● What is expected:
Copy all of the data below exactly as it is given.

(Stored data)
▬▬▬

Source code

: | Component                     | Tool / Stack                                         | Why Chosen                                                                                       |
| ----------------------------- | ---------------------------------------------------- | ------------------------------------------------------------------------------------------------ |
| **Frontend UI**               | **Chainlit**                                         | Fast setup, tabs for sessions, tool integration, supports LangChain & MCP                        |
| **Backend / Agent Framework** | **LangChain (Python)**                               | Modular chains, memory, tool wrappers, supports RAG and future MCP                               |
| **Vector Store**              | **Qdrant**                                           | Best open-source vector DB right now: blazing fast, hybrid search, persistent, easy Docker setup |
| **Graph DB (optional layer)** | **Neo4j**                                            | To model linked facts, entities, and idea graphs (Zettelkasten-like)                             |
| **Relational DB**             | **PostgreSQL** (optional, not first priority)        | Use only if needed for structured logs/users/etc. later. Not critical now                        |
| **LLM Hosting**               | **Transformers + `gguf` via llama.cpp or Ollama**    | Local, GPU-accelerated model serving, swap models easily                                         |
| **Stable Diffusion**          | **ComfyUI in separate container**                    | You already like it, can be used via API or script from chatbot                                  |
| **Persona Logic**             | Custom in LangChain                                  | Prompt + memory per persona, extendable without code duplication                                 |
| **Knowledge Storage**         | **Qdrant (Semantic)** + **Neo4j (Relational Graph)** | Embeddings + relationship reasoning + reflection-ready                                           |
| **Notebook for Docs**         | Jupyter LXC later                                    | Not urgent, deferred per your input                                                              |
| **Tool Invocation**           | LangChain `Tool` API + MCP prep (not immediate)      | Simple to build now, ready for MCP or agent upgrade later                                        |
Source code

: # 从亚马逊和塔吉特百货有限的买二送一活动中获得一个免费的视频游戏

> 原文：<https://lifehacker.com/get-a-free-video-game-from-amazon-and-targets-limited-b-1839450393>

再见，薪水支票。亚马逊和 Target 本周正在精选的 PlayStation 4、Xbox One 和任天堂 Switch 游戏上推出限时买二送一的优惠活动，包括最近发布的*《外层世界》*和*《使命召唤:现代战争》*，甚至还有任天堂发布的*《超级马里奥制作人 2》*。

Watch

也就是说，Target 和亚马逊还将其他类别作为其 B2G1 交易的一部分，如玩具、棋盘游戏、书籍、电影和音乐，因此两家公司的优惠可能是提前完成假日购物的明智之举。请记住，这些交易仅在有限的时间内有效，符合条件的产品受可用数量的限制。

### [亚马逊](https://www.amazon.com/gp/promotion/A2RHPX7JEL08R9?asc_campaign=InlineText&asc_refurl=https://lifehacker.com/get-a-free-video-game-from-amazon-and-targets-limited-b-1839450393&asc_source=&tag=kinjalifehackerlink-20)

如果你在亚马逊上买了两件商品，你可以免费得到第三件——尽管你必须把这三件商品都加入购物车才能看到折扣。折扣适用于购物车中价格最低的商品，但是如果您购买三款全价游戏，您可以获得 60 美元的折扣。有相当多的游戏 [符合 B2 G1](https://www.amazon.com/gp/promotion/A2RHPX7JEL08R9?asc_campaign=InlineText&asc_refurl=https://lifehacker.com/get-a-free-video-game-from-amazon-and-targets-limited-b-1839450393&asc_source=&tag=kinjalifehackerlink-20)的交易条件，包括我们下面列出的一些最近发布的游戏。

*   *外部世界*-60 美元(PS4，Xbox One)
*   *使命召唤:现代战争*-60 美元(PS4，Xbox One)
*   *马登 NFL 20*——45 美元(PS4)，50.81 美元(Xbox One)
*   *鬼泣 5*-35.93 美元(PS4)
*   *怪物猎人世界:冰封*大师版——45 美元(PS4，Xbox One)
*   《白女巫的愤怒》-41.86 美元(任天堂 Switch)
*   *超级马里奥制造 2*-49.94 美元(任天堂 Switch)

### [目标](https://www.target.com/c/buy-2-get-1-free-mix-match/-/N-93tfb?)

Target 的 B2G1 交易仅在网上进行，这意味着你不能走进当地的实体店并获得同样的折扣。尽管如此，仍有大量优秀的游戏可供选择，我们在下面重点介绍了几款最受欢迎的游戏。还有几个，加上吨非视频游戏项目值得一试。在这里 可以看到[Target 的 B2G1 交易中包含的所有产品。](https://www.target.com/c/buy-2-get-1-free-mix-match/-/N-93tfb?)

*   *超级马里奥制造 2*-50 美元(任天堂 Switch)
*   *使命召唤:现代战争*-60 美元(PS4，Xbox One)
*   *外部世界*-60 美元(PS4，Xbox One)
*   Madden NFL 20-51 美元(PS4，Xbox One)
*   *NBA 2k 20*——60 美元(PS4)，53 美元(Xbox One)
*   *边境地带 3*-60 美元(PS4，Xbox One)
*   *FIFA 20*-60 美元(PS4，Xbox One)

▬▬▬

● Written response:
Source code

: | Component                     | Tool / Stack                                         | Why Chosen                                                                                       |
| ----------------------------- | ---------------------------------------------------- | ------------------------------------------------------------------------------------------------ |
| **Frontend UI**               | **Chainlit**                                         | Fast setup, tabs for sessions, tool integration, supports LangChain & MCP                        |
| **Backend / Agent Framework** | **LangChain (Python)**                               | Modular chains, memory, tool wrappers, supports RAG and future MCP                               |
| **Vector Store**              | **Qdrant**                                           | Best open-source vector DB right now: blazing fast, hybrid search, persistent, easy Docker setup |
| **Graph DB (optional layer)** | **Neo4j**                                            | To model linked facts, entities, and idea graphs (Zettelkasten-like)                             |
| **Relational DB**             | **PostgreSQL** (optional, not first priority)        | Use only if needed for structured logs/users/etc. later. Not critical now                        |
| **LLM Hosting**               | **Transformers + `gguf` via llama.cpp or Ollama**    | Local, GPU-accelerated model serving, swap models easily                                         |
| **Stable Diffusion**          | **ComfyUI in separate container**                    | You already like it, can be used via API or script from chatbot                                  |
| **Persona Logic**             | Custom in LangChain                                  | Prompt + memory per persona, extendable without code duplication                                 |
| **Knowledge Storage**         | **Qdrant (Semantic)** + **Neo4j (Relational Graph)** | Embeddings + relationship reasoning + reflection-ready                                           |
| **Notebook for Docs**         | Jupyter LXC later                                    | Not urgent, deferred per your input                                                              |
| **Tool Invocation**           | LangChain `Tool` API + MCP prep (not immediate)      | Simple to build now, ready for MCP or agent upgrade later                                        |
Source code

: # 从亚马逊和塔吉特百货有限的买二送一活动中获得一个免费的视频游戏

> 原文：<https://lifehacker.com/get-a-free-video-game-from-amazon-and-targets-limited-b-1839450393>

再见，薪水支票。亚马逊和 Target 本周正在精选的 PlayStation 4、Xbox One 和任天堂 Switch 游戏上推出限时买二送一的优惠活动，包括最近发布的*《外层世界》*和*《使命召唤:现代战争》*，甚至还有任天堂发布的*《超级马里奥制作人 2》*。

Watch

也就是说，Target 和亚马逊还将其他类别作为其 B2G1 交易的一部分，如玩具、棋盘游戏、书籍、电影和音乐，因此两家公司的优惠可能是提前完成假日购物的明智之举。请记住，这些交易仅在有限的时间内有效，符合条件的产品受可用数量的限制。

### [亚马逊](https://www.amazon.com/gp/promotion/A2RHPX7JEL08R9?asc_campaign=InlineText&asc_refurl=https://lifehacker.com/get-a-free-video-game-from-amazon-and-targets-limited-b-1839450393&asc_source=&tag=kinjalifehackerlink-20)

如果你在亚马逊上买了两件商品，你可以免费得到第三件——尽管你必须把这三件商品都加入购物车才能看到折扣。折扣适用于购物车中价格最低的商品，但是如果您购买三款全价游戏，您可以获得 60 美元的折扣。有相当多的游戏 [符合 B2 G1](https://www.amazon.com/gp/promotion/A2RHPX7JEL08R9?asc_campaign=InlineText&asc_refurl=https://lifehacker.com/get-a-free-video-game-from-amazon-and-targets-limited-b-1839450393&asc_source=&tag=kinjalifehackerlink-20)的交易条件，包括我们下面列出的一些最近发布的游戏。

*   *外部世界*-60 美元(PS4，Xbox One)
*   *使命召唤:现代战争*-60 美元(PS4，Xbox One)
*   *马登 NFL 20*——45 美元(PS4)，50.81 美元(Xbox One)
*   *鬼泣 5*-35.93 美元(PS4)
*   *怪物猎人世界:冰封*大师版——45 美元(PS4，Xbox One)
*   《白女巫的愤怒》-41.86 美元(任天堂 Switch)
*   *超级马里奥制造 2*-49.94 美元(任天堂 Switch)

### [目标](https://www.target.com/c/buy-2-get-1-free-mix-match/-/N-93tfb?)

Target 的 B2G1 交易仅在网上进行，这意味着你不能走进当地的实体店并获得同样的折扣。尽管如此，仍有大量优秀的游戏可供选择，我们在下面重点介绍了几款最受欢迎的游戏。还有几个，加上吨非视频游戏项目值得一试。在这里 可以看到[Target 的 B2G1 交易中包含的所有产品。](https://www.target.com/c/buy-2-get-1-free-mix-match/-/N-93tfb?)

*   *超级马里奥制造 2*-50 美元(任天堂 Switch)
*   *使命召唤:现代战争*-60 美元(PS4，Xbox One)
*   *外部世界*-60 美元(PS4，Xbox One)
*   Madden NFL 20-51 美元(PS4，Xbox One)
*   *NBA 2k 20*——60 美元(PS4)，53 美元(Xbox One)
*   *边境地带 3*-60 美元(PS4，Xbox One)
*   *FIFA 20*-60 美元(PS4，Xbox One)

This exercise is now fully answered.